● **What you are asked to do**:
Copy out each line of the data that includes the string "extension".

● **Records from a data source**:
_ _ _ _ _ _ _

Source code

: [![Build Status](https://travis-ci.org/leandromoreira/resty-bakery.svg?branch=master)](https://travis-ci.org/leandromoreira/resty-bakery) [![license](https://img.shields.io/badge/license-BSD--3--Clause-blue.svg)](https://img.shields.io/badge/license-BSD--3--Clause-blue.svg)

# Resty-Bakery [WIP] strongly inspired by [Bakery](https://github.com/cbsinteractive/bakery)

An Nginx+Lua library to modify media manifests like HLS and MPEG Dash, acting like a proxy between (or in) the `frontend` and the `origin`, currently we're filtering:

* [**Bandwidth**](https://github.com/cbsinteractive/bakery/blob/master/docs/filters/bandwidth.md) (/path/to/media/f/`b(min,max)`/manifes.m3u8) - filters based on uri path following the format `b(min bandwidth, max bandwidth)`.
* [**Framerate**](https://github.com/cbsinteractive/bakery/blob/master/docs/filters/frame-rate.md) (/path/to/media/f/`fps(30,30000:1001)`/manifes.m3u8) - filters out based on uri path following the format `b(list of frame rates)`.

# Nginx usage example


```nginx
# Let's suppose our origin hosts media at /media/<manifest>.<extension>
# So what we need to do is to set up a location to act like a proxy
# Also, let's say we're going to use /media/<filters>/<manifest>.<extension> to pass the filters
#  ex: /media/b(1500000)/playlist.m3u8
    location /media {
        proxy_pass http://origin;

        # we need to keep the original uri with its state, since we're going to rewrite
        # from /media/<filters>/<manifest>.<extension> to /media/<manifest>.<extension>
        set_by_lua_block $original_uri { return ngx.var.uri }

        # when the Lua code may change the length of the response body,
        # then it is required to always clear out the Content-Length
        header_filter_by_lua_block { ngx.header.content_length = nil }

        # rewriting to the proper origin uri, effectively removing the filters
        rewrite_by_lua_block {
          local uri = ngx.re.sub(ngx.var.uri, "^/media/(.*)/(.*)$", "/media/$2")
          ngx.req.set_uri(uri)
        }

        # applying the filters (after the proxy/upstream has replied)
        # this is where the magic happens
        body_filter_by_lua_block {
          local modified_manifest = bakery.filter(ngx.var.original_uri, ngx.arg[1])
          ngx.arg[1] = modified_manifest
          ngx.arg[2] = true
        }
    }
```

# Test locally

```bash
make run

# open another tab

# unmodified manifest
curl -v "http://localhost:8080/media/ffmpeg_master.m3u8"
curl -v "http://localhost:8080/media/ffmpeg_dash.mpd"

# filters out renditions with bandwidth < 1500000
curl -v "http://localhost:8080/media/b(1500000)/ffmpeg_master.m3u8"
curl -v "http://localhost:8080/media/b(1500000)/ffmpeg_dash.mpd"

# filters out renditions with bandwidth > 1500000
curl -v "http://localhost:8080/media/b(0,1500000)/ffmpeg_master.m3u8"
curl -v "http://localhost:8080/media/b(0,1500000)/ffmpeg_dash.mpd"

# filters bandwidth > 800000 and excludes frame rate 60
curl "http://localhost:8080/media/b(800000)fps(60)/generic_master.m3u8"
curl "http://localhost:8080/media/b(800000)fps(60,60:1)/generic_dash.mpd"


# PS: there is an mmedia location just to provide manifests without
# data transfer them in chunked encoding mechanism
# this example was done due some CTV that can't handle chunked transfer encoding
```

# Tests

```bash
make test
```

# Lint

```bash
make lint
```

_ _ _ _ _ _ _

● **Response**:
# Let's suppose our origin hosts media at /media/<manifest>.<extension>
# Also, let's say we're going to use /media/<filters>/<manifest>.<extension> to pass the filters
        # from /media/<filters>/<manifest>.<extension> to /media/<manifest>.<extension>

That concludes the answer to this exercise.